Packing It In: The Evolution of Online Video and Audio Tech, Part 1

The explosion in Web-delivered music and video we’re seeing today just wouldn’t be possible without the use of sophisticated encoded compression algorithms, or codecs, and the file storage formats in which compressed audio, images and data are saved. As Internet bandwidth and broadband access has expanded, so has the transmission of much denser digital audio and video files. Compression algorithms and file format development has had to keep up and in-step.

Business-wise, developing proprietary compression technology has been a key to securing market “lock-in” for individual companies — the predominance of Apple’s iTunes in the digital music world, and efforts by Microsoft and a variety of other industry leaders to supplant it, being perhaps the best case in point.

It’s long been recognized that proprietary control of codecs and compression technology can hold back market development and growth, however. That has led leading players spanning the computing, telecommunications and entertainment industries to band together and coordinate the development of industry-wide audio-visual standards, such as Mpeg-4 AVC (Advanced Video Coding), also known as H.264.

Taking this reasoning a step further, proponents of open source are going to great lengths to open up the development, distribution and resolution of compression technology and standards even further, efforts that at times have led to court cases and extended and expensive patent and intellectual property rights litigation.


Developed by a Joint Video Team assembled by the ITU-T (International Telecommunication Union Telecommunication Standardization Sector) Video Coding Experts Group and the Moving Pictures Experts Group, a working group of ISO-IEC (International Organization for Standardization-International Electrotechnical Commission), Mpeg-4/H.264 has become the compression codec of choice for just about any company involved in delivering multimedia content over the Internet, as well as being used in the Blu-ray high-definition disk format.

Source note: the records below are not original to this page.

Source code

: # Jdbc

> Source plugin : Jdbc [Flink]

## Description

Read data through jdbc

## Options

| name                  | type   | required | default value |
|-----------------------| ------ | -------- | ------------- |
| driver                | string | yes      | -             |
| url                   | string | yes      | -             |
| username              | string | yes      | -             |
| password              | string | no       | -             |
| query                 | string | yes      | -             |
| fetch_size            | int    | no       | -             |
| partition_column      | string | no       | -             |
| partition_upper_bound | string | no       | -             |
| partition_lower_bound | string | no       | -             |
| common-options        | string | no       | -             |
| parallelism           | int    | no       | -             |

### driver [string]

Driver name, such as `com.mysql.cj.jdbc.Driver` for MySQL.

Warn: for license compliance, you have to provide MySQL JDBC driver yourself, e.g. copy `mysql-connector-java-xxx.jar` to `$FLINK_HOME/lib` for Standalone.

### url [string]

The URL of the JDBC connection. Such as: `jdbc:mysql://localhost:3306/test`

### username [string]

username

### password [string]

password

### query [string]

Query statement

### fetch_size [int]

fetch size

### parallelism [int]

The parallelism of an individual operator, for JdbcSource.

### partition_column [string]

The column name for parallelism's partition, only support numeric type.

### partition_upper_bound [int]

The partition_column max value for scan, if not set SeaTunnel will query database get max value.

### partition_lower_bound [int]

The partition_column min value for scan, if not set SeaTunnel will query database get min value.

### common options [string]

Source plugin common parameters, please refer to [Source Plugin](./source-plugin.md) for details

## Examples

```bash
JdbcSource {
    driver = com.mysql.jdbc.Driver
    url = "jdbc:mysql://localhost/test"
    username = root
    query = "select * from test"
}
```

Vendors of products that make use of H.264/Mpeg-4 AVC are expected to pay patent licensing royalties for the patented technology that they make use of. A separate and unaffiliated organization, Mpeg LA, administers the licenses for applicable H.264/Mpeg-4 AVC patents, as well as a variety of other patented H.264/Mpeg-4 AVC and previous generation compression technology.

Paltalk, vendor of personal and business-to-business multimedia Web conferencing services that encompass voice, video and data communications, was one of H.264/Mpeg-4 AV’s early adopters.

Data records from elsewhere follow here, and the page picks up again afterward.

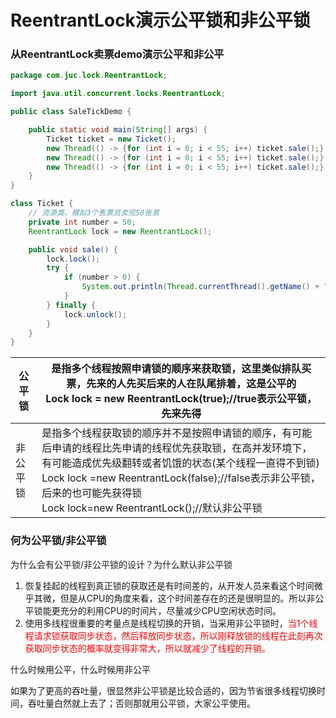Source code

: # ReentrantLock演示公平锁和非公平锁

### 从ReentrantLock卖票demo演示公平和非公平

```java
package com.juc.lock.ReentrantLock;

import java.util.concurrent.locks.ReentrantLock;

public class SaleTickDemo {

    public static void main(String[] args) {
        Ticket ticket = new Ticket();
        new Thread(() -> {for (int i = 0; i < 55; i++) ticket.sale();}, "a").start();
        new Thread(() -> {for (int i = 0; i < 55; i++) ticket.sale();}, "b").start();
        new Thread(() -> {for (int i = 0; i < 55; i++) ticket.sale();}, "c").start();
    }
}

class Ticket {
    // 资源类，模拟3个售票员卖完50张票
    private int number = 50;
    ReentrantLock lock = new ReentrantLock();

    public void sale() {
        lock.lock();
        try {
            if (number > 0) {
                System.out.println(Thread.currentThread().getName() + "卖出第：\t" + number-- + "\t还剩下：" + number);
            }
        } finally {
            lock.unlock();
        }
    }
}
```

| 公平锁   | 是指多个线程按照申请锁的顺序来获取锁，这里类似排队买票，先来的人先买后来的人在队尾排着，这是公平的<br/>Lock lock = new ReentrantLock(true);//true表示公平锁，先来先得 |
| -------- | ------------------------------------------------------------ |
| 非公平锁 | 是指多个线程获取锁的顺序并不是按照申请锁的顺序，有可能后申请的线程比先申请的线程优先获取锁，在高并发环境下，有可能造成优先级翻转或者饥饿的状态(某个线程一直得不到锁)<br/>Lock lock =new ReentrantLock(false);//false表示非公平锁，后来的也可能先获得锁<br/>Lock lock=new ReentrantLock();//默认非公平锁 |
### 何为公平锁/非公平锁

为什么会有公平锁/非公平锁的设计？为什么默认非公平锁

1. 恢复挂起的线程到真正锁的获取还是有时间差的，从开发人员来看这个时间微乎其微，但是从CPU的角度来看，这个时间差存在的还是很明显的。所以非公平锁能更充分的利用CPU的时间片，尽量减少CPU空闲状态时间。
2. 使用多线程很重要的考量点是线程切换的开销，当采用非公平锁时，<font color = 'red'>当1个线程请求锁获取同步状态，然后释放同步状态，所以刚释放锁的线程在此刻再次获取同步状态的概率就变得非常大，所以就减少了线程的开销。</font>

什么时候用公平，什么时候用非公平

如果为了更高的吞吐量，很显然非公平锁是比较合适的，因为节省很多线程切换时间，吞吐量白然就上去了；否则那就用公平锁，大家公平使用。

“H.264 seems to be emerging as one of the best video codecs today,” commented Perry Scherer, Paltalk founder and chief technical officer. “These streams produce some of the lowest bit rates for equivalent video quality. Macromedia Flash has recently supported H.264, which is another bit of data showing its prominence. It is built into QuickTime 7 and is now mandatory for … Blu-ray specifications.”

Fast-Forward From Past to Present

It was only a few years ago that most people were using dial-up connections to connect to the Internet. Audio compression codecs were necessary in order “to transport audio in any sort of real-time fashion,” Scherer explained. “Many of the audio codecs available then and now compressed to bit rates significantly below the bandwidth limitations of a dial-up modem. Real-time video of any quality is constrained by upload limitations and requires efficient and high-quality codecs for transport.”

Paltalk around the turn of the millennium initially introduced a “one-on-one” audio/video/data Web communications service. It has since moved on to “one-to-many” and “many-to-many” distribution platforms, which has required “higher and higher bandwidth loads on the servers and clients. Without video codecs to limit stream size, this sort of product would not be possible,” he commented.

Paltalk started out using the GSM 6.10 and Motion JPEG for audio and video compression, respectively, Scherer recounted. “GSM 6.10 provided us with slightly better than cellular quality, and the Motion JPEG was slowed in frame rate to accommodate any connection speed.”

While this served Paltalk’s user community well during the days of dial-up modem connections, things have changed a lot since then. “Now we use the state-of-the-art H.264/Mpeg-4 standard for our video streams and a variety of audio codecs tailored to the content of our rooms: GSM 6.10, Speex (for speech rooms) and Siren (for music and general sound content). Speex provides great speech quality over the range of human vocalization while Siren provides great music quality for rooms with purely music/DJ content,” he explained.

State of the Art in Audio Compression

A host of incremental improvements and new features comprise what today is considered “state of the art” in audio compression codecs and technology, according to Shy Keidar and Meni Berman, members of the team behind Musepack, an open source audio codec and supporting technology that according to the two sources is the second-most widely used non-proprietary, general purpose and open source “lossy” audio format after Ogg Vorbis.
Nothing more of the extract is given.